--- REQUIRED ACTION ---
A verbatim copy of all the data is required; the pictures should not appear in it.

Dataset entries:
┏━━

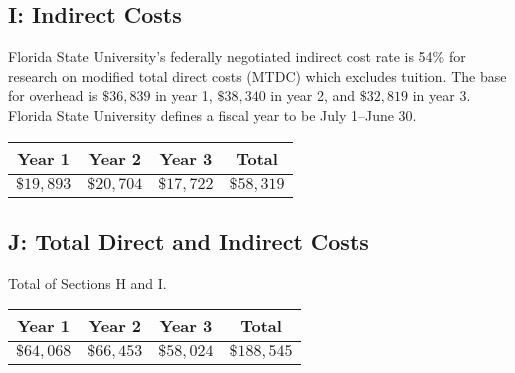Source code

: \documentclass[11pt]{article}
\begin{document}
\subsection*{I: Indirect Costs}
Florida State University's federally negotiated indirect cost rate is
54\% for research on modified total direct costs (MTDC) which excludes
tuition. The base for overhead is $\$36,839$ in year 1, $\$38,340$ in
year 2, and $\$32,819$ in year 3. Florida State University defines a
fiscal year to be July 1--June 30.
\begin{center}
  \begin{tabular}{|c|c|c|c|}
    \hline
    Year 1 & Year 2 & Year 3 & Total \\
    \hline
    $\$19,893$ & $\$20,704$ & $\$17,722$ & $\$58,319$ \\
    \hline
  \end{tabular}
\end{center}


\subsection*{J: Total Direct and Indirect Costs}
Total of Sections H and I.
\begin{center}
  \begin{tabular}{|c|c|c|c|}
    \hline
    Year 1 & Year 2 & Year 3 & Total \\
    \hline
    $\$64,068$ & $\$66,453$ & $\$58,024$ & $\$188,545$ \\
    \hline
  \end{tabular}
\end{center}
\end{document}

┗━━

--- SOLUTION FOR THIS TASK ---
Source code

: \documentclass[11pt]{article}
\begin{document}
\subsection*{I: Indirect Costs}
Florida State University's federally negotiated indirect cost rate is
54\% for research on modified total direct costs (MTDC) which excludes
tuition. The base for overhead is $\$36,839$ in year 1, $\$38,340$ in
year 2, and $\$32,819$ in year 3. Florida State University defines a
fiscal year to be July 1--June 30.
\begin{center}
  \begin{tabular}{|c|c|c|c|}
    \hline
    Year 1 & Year 2 & Year 3 & Total \\
    \hline
    $\$19,893$ & $\$20,704$ & $\$17,722$ & $\$58,319$ \\
    \hline
  \end{tabular}
\end{center}


\subsection*{J: Total Direct and Indirect Costs}
Total of Sections H and I.
\begin{center}
  \begin{tabular}{|c|c|c|c|}
    \hline
    Year 1 & Year 2 & Year 3 & Total \\
    \hline
    $\$64,068$ & $\$66,453$ & $\$58,024$ & $\$188,545$ \\
    \hline
  \end{tabular}
\end{center}
\end{document}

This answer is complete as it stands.